▼

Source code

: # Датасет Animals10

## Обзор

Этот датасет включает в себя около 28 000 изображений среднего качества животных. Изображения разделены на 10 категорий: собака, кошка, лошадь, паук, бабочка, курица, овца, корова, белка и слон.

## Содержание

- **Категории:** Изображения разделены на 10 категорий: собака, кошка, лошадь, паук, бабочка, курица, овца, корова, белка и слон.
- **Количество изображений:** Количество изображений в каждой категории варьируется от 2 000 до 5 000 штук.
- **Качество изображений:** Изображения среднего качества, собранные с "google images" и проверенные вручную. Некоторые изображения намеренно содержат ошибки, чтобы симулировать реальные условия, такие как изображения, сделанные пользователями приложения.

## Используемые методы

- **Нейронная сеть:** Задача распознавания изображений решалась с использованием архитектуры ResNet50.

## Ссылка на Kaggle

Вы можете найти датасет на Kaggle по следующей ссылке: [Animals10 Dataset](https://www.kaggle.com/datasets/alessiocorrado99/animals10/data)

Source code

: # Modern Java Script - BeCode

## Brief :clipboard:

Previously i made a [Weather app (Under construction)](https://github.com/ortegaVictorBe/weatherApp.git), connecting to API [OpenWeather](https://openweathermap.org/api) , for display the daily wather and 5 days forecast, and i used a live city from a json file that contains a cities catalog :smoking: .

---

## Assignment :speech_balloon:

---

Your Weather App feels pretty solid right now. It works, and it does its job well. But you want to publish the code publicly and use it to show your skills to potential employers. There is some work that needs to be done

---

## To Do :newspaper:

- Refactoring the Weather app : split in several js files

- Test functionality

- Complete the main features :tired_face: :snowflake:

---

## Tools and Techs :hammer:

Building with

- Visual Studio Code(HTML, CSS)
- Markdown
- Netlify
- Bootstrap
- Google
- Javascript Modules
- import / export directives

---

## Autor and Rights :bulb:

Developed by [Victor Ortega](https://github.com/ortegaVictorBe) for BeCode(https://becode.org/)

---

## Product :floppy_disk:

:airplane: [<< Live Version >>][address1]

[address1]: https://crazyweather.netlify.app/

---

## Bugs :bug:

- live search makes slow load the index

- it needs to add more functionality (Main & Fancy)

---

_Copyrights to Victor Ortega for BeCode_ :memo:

▲

-- Activity --
Among the entries, how many lines hold the string "разделены"? Answer with a bare number.

-- Exercise result --
2